Principio di funzionamento Gruppo Turbogas


Principio di funzionamento Gruppo Turbogas

Come per qualunque macchina termica, un'alta temperatura di combustione produce un alto rendimento, come dimostrato dal ciclo ideale di Carnot, col quale si dimostra che il rendimento è tanto più elevato quanto più è alta la differenza tra temperatura massima e minima del ciclo. Il fattore limitante è la capacità dei materiali che costituiscono la macchina (acciaio, superleghe a base nichel e materiali ceramici) di resistere allo scorrimento viscoso (creep), tipico delle alte temperature, e delle sollecitazioni meccaniche cui si trovano ad operare. La ricerca si è dunque concentrata verso tecniche volte al raffreddamento dei componenti, le quali consentono alle palette più sollecitate, quelle della turbina, di resistere continuativamente a temperature superiori a 1 500 K.[2]

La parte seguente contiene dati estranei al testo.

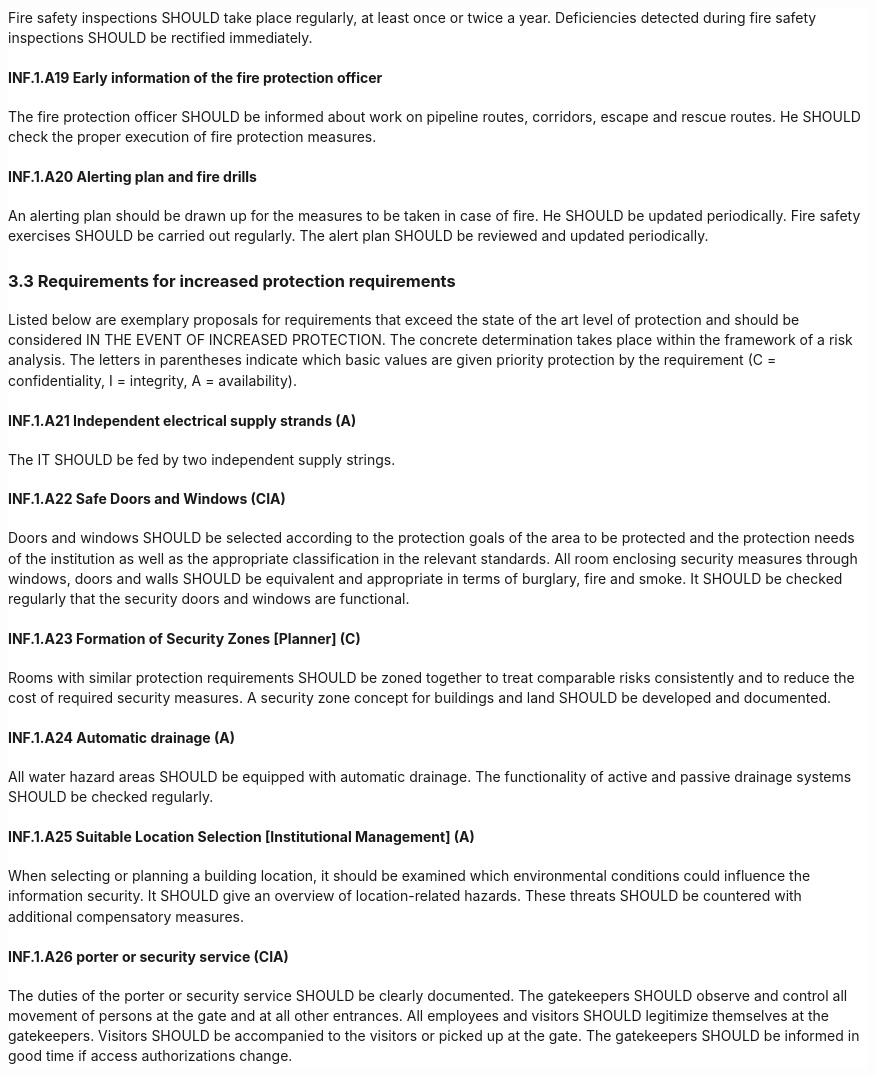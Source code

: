 Fire safety inspections SHOULD take place regularly, at least once or twice a year. Deficiencies detected during fire safety inspections SHOULD be rectified immediately.

#### INF.1.A19 Early information of the fire protection officer

The fire protection officer SHOULD be informed about work on pipeline routes, corridors, escape and rescue routes. He SHOULD check the proper execution of fire protection measures.

#### INF.1.A20 Alerting plan and fire drills

An alerting plan should be drawn up for the measures to be taken in case of fire. He SHOULD be updated periodically. Fire safety exercises SHOULD be carried out regularly. The alert plan SHOULD be reviewed and updated periodically.

### 3.3 Requirements for increased protection requirements

Listed below are exemplary proposals for requirements that exceed the state of the art level of protection and should be considered IN THE EVENT OF INCREASED PROTECTION. The concrete determination takes place within the framework of a risk analysis. The letters in parentheses indicate which basic values ​​are given priority protection by the requirement (C = confidentiality, I = integrity, A = availability).

#### INF.1.A21 Independent electrical supply strands (A)

The IT SHOULD be fed by two independent supply strings.

#### INF.1.A22 Safe Doors and Windows (CIA)

Doors and windows SHOULD be selected according to the protection goals of the area to be protected and the protection needs of the institution as well as the appropriate classification in the relevant standards. All room enclosing security measures through windows, doors and walls SHOULD be equivalent and appropriate in terms of burglary, fire and smoke. It SHOULD be checked regularly that the security doors and windows are functional.

#### INF.1.A23 Formation of Security Zones [Planner] (C)

Rooms with similar protection requirements SHOULD be zoned together to treat comparable risks consistently and to reduce the cost of required security measures. A security zone concept for buildings and land SHOULD be developed and documented.

#### INF.1.A24 Automatic drainage (A)
All water hazard areas SHOULD be equipped with automatic drainage. The functionality of active and passive drainage systems SHOULD be checked regularly.

#### INF.1.A25 Suitable Location Selection [Institutional Management] (A)

When selecting or planning a building location, it should be examined which environmental conditions could influence the information security. It SHOULD give an overview of location-related hazards. These threats SHOULD be countered with additional compensatory measures.

#### INF.1.A26 porter or security service (CIA)

The duties of the porter or security service SHOULD be clearly documented. The gatekeepers SHOULD observe and control all movement of persons at the gate and at all other entrances. All employees and visitors SHOULD legitimize themselves at the gatekeepers. Visitors SHOULD be accompanied to the visitors or picked up at the gate. The gatekeepers SHOULD be informed in good time if access authorizations change.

In molte applicazioni si cerca anche di recuperare il calore allo scarico, altrimenti dissipato. I rigeneratori sono scambiatori di calore che trasferiscono il calore dei gas di scarico all’aria compressa, prima della combustione. Nella configurazione del ciclo combinato, la caldaia a recupero trasferisce il calore ad un sistema che alimenta una turbina a vapore. Nel caso della cogenerazione il calore recuperato serve per produrre acqua calda. Gli impianti che sfruttano questo recupero di calore sono definiti impianti combinati, in quanto combinano il ciclo Brayton-Joule del turbogas con quello Rankine della turbina a vapore.

In generale, al diminuire della taglia della turbina aumenta la velocità di rotazione dell'albero (o degli alberi), in quanto la velocità periferica delle pale è un limite progettuale. I motori aeronautici operano intorno ai 10.000 giri/min (sezione di alta pressione) e le microturbine intorno ai 100 000 giri/min.